Ivan Petrovich Ivanov-Vano (;  – 25 March 1987), born Ivanov, was a Soviet and Russian animation director, animator, screenwriter, educator, professor at Gerasimov Institute of Cinematography (VGIK). One of the pioneers of the Soviet animation school, he is sometimes called the "Patriarch of Soviet animation". People's Artist of the USSR (1985).

Biography
Ivan Petrovich Ivanov was born in the Manezhnaya Square district, at the time populated by students and poor people. His parents had a peasant background. His father was a shoemaker who arrived to Moscow from the Kaluga Governorate; soon he left the family. Ivanov's mother was illiterate and couldn't give her son a proper education, thus he was raised in the family of his elder sister Evdokia Petrovna Spasskaya who was married to an artist and educator at the Moscow School of Painting, Sculpture and Architecture. As a result, Ivanov became interested in art early in his life and as a kid drew decorations for a puppet theater.

At the age of 14, Ivanov also entered the Moscow School of Painting. After the October Revolution it was reformed and turned into Vkhutemas (Higher Art and Technical Studios). He continued his studies and finally graduated from Vkhutemas in 1923. In a year, Ivanov started working as an animator at the State Film Technicum. Together with his fellow students he created some of the first Soviet animated films using home-made tools. Their works were distinguished by cutout animation and unique art style influenced by constructivism.

In 1927, Ivanov turned to traditional animation with one of the boldest experiments The Skating Rink directed by Yuri Zhelyabuzhsky. In later years he took part in a number of other important projects. Around the same time he started using Ivanov-Vano as a pseudonym. According to some of his colleagues, this was done in order to distinguish himself from another prominent Soviet animator Aleksandr Ivanov.

In 1936, Ivanov started working as a director at the newly founded Soyuzmultfilm. His earlier works at the studio were heavily influenced by early Disney — a popular trend during the middle 1930s which he later opposed. In 1939, Ivanov directed Moydodyr based on the fairy tale of the same name which became a big step from the Disney stylistics towards more traditional Russian art that predominated during later years.

In 1939, Ivanov organized animation courses at VGIK where he also became one of the leading educators (he was granted the title of professor in 1952).

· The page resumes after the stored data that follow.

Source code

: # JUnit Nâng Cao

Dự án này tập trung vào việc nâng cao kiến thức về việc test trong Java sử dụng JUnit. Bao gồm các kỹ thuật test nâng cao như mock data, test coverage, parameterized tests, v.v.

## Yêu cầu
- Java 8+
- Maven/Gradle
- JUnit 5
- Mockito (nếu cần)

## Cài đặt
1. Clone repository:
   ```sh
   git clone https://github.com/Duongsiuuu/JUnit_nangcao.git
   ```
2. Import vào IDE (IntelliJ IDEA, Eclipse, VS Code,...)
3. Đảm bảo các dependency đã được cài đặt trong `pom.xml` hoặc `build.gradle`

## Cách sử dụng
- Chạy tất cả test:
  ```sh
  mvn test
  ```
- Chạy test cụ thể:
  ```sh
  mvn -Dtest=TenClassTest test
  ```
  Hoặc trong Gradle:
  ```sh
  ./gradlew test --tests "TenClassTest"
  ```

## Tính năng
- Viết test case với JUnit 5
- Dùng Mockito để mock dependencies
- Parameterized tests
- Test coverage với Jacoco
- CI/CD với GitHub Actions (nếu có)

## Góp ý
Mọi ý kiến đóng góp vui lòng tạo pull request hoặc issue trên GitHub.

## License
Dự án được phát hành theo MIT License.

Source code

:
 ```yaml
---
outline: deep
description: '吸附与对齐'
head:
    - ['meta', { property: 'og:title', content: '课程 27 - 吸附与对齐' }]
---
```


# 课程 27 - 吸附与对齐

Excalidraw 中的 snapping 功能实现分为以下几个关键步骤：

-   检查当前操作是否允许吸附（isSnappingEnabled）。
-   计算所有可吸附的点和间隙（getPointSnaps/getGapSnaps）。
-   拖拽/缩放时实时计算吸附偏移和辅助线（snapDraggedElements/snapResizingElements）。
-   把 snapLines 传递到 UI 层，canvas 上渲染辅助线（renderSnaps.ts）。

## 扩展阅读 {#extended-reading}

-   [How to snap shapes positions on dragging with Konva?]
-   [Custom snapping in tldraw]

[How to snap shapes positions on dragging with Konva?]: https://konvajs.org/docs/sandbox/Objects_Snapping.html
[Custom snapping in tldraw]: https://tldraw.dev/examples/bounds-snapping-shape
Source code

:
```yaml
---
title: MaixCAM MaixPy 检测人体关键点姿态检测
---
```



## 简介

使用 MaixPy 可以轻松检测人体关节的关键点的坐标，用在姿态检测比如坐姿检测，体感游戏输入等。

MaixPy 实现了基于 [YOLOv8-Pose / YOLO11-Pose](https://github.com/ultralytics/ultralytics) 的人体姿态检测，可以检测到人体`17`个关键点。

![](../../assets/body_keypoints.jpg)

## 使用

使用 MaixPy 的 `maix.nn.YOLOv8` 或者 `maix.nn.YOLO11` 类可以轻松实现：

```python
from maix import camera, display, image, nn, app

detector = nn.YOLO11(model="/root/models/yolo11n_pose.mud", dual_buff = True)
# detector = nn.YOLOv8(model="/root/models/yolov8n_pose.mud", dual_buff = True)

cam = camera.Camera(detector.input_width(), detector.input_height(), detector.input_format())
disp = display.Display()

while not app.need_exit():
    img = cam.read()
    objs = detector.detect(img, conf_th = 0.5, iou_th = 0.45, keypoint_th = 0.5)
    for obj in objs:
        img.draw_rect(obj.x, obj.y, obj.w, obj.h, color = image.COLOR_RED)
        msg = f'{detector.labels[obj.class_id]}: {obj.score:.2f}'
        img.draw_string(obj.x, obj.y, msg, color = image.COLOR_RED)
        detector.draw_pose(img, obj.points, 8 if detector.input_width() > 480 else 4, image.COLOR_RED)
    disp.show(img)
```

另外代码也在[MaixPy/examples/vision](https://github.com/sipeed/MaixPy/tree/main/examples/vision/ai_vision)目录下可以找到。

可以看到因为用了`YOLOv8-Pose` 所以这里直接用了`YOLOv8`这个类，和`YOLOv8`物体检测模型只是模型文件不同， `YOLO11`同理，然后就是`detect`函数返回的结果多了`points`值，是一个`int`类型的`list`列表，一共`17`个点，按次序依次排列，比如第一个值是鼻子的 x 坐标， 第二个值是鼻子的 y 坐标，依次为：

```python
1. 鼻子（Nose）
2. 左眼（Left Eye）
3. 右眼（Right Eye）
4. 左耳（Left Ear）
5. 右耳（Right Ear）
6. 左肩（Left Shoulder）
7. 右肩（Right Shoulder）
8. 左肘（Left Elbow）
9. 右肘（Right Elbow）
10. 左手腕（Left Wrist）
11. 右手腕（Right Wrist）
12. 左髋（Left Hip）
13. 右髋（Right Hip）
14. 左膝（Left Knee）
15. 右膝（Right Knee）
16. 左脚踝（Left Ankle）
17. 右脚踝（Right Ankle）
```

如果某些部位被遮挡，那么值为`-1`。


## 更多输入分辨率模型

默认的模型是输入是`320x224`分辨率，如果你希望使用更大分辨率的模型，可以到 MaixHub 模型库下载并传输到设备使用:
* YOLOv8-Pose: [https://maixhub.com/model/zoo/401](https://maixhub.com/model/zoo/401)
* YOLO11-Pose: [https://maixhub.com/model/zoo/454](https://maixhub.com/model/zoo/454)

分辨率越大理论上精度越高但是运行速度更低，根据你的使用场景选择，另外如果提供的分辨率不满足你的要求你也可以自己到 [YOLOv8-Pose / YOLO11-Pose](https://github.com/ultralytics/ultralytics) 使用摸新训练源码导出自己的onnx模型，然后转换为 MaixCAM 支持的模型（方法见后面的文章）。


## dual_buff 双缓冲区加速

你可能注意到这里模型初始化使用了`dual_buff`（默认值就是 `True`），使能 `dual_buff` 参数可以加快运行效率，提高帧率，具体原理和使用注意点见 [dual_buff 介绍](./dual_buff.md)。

Among his student were Lev Milchin, Yevgeniy Migunov, Aleksandr Petrov, Francheska Yarbusova, Stanislav Sokolov and a Bulgarian animator Todor Dinov. Ivanov was a member of the Communist Party from 1951, and was also a founder and the original Vice President of ASIFA (International Animated Film Association) from 1961 to 1973.

Ivanov-Vano directed a record number of Soviet feature animated films, often working as a screenwriter as well. The majority of his works were based on Russian folklore and fairy tales by classical Russian writers. In 1947, shortly after the end of war, Ivanov presented the first Soviet feature-length animated film The Humpbacked Horse based on the fairy tale in verse by Pyotr Pavlovich Yershov. The film gained a lot of praise internationally, and Walt Disney even used it as a teaching tool for his studios.

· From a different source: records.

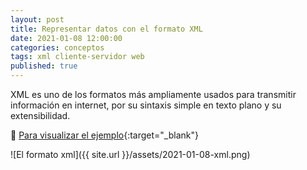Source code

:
 ```yaml
---
layout: post
title: Representar datos con el formato XML
date: 2021-01-08 12:00:00
categories: conceptos
tags: xml cliente-servidor web
published: true
---
```


XML es uno de los formatos más ampliamente usados para transmitir información en internet, por su sintaxis simple en texto plano y su extensibilidad.

📑 [Para visualizar el ejemplo](https://codebeautify.org/xmlviewer/cb28f91a){:target="_blank"}

![El formato xml]({{ site.url }}/assets/2021-01-08-xml.png)

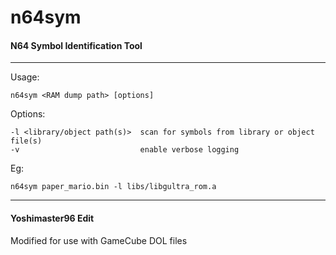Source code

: # n64sym
#### N64 Symbol Identification Tool
---
Usage:
```
n64sym <RAM dump path> [options] 
```
Options:
```
-l <library/object path(s)>  scan for symbols from library or object file(s)
-v                           enable verbose logging
```
Eg:
```
n64sym paper_mario.bin -l libs/libgultra_rom.a
```
---
#### Yoshimaster96 Edit
Modified for use with GameCube DOL files
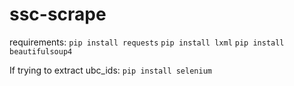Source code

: # ssc-scrape
requirements:
```pip install requests```
```pip install lxml```
```pip install beautifulsoup4```

If trying to extract ubc_ids:
```pip install selenium```
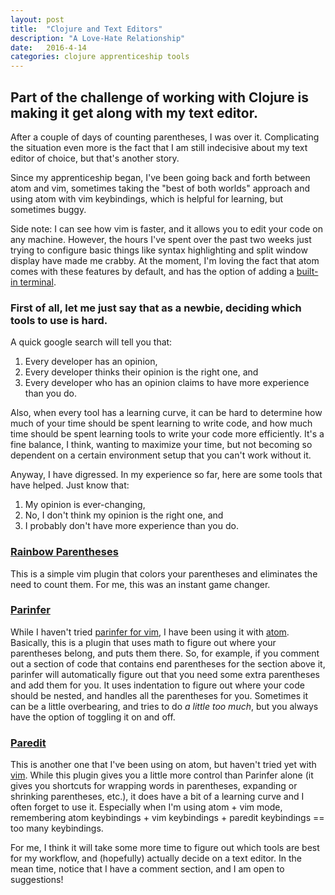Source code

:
 ```yaml
---
layout: post
title:  "Clojure and Text Editors"
description: "A Love-Hate Relationship"
date:   2016-4-14
categories: clojure apprenticeship tools
---
```


## Part of the challenge of working with Clojure is making it get along with my text editor.

After a couple of days of counting parentheses, I was over it. Complicating the situation even more is the fact that I am still indecisive about my text editor of choice, but that's another story.

Since my apprenticeship began, I've been going back and forth between atom and vim, sometimes taking the "best of both worlds" approach and using atom with vim keybindings, which is helpful for learning, but sometimes buggy.

Side note: I can see how vim is faster, and it allows you to edit your code on any machine. However, the hours I've spent over the past two weeks just trying to configure basic things like syntax highlighting and split window display have made me crabby. At the moment, I'm loving the fact that atom comes with these features by default, and has the option of adding a [built-in terminal](https://atom.io/packages/terminal-plus).

### First of all, let me just say that as a newbie, deciding which tools to use is hard.

A quick google search will tell you that:

1. Every developer has an opinion,
2. Every developer thinks their opinion is the right one, and
3. Every developer who has an opinion claims to have more experience than you do.

Also, when every tool has a learning curve, it can be hard to determine how much of your time should be spent learning to write code, and how much time should be spent learning tools to write your code more efficiently. It's a fine balance, I think, wanting to maximize your time, but not becoming so dependent on a certain environment setup that you can't work without it.

Anyway, I have digressed. In my experience so far, here are some tools that have helped. Just know that:

1. My opinion is ever-changing,
2. No, I don't think my opinion is the right one, and
3. I probably don't have more experience than you do.

### [Rainbow Parentheses](https://github.com/kien/rainbow_parentheses.vim)

This is a simple vim plugin that colors your parentheses and eliminates the need to count them. For me, this was an instant game changer.

### [Parinfer](https://shaunlebron.github.io/parinfer/)

While I haven't tried [parinfer for vim](https://github.com/bhurlow/vim-parinfer), I have been using it with [atom](https://github.com/oakmac/atom-parinfer). Basically, this is a plugin that uses math to figure out where your parentheses belong, and puts them there. So, for example, if you comment out a section of code that contains end parentheses for the section above it, parinfer will automatically figure out that you need some extra parentheses and add them for you. It uses indentation to figure out where your code should be nested, and handles all the parentheses for you. Sometimes it can be a little overbearing, and tries to do *a little too much*, but you always have the option of toggling it on and off.

### [Paredit](https://atom.io/packages/lisp-paredit)

This is another one that I've been using on atom, but haven't tried yet with [vim](http://www.vim.org/scripts/script.php?script_id=3998). While this plugin gives you a little more control than Parinfer alone (it gives you shortcuts for wrapping words in parentheses, expanding or shrinking parentheses, etc.), it does have a bit of a learning curve and I often forget to use it. Especially when I'm using atom + vim mode, remembering atom keybindings + vim keybindings + paredit keybindings == too many keybindings.

For me, I think it will take some more time to figure out which tools are best for my workflow, and (hopefully) actually decide on a text editor. In the mean time, notice that I have a comment section, and I am open to suggestions!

Since 1962 his artistic style varied a lot. He approached lubok, icon painting, frescoes, Dymkovo toys, lace and Russian avant-garde. Some of his longtime collaborators such as Alexandra Snezhko-Blotskaya and Yuri Norstein who started as his second unit directors and co-directors went on to become popular directors on their own. Ivanov-Vano was a laureate of numerous festivals. His short film The Battle of Kerzhenets won Grand Prix award at Animafest Zagreb in 1972.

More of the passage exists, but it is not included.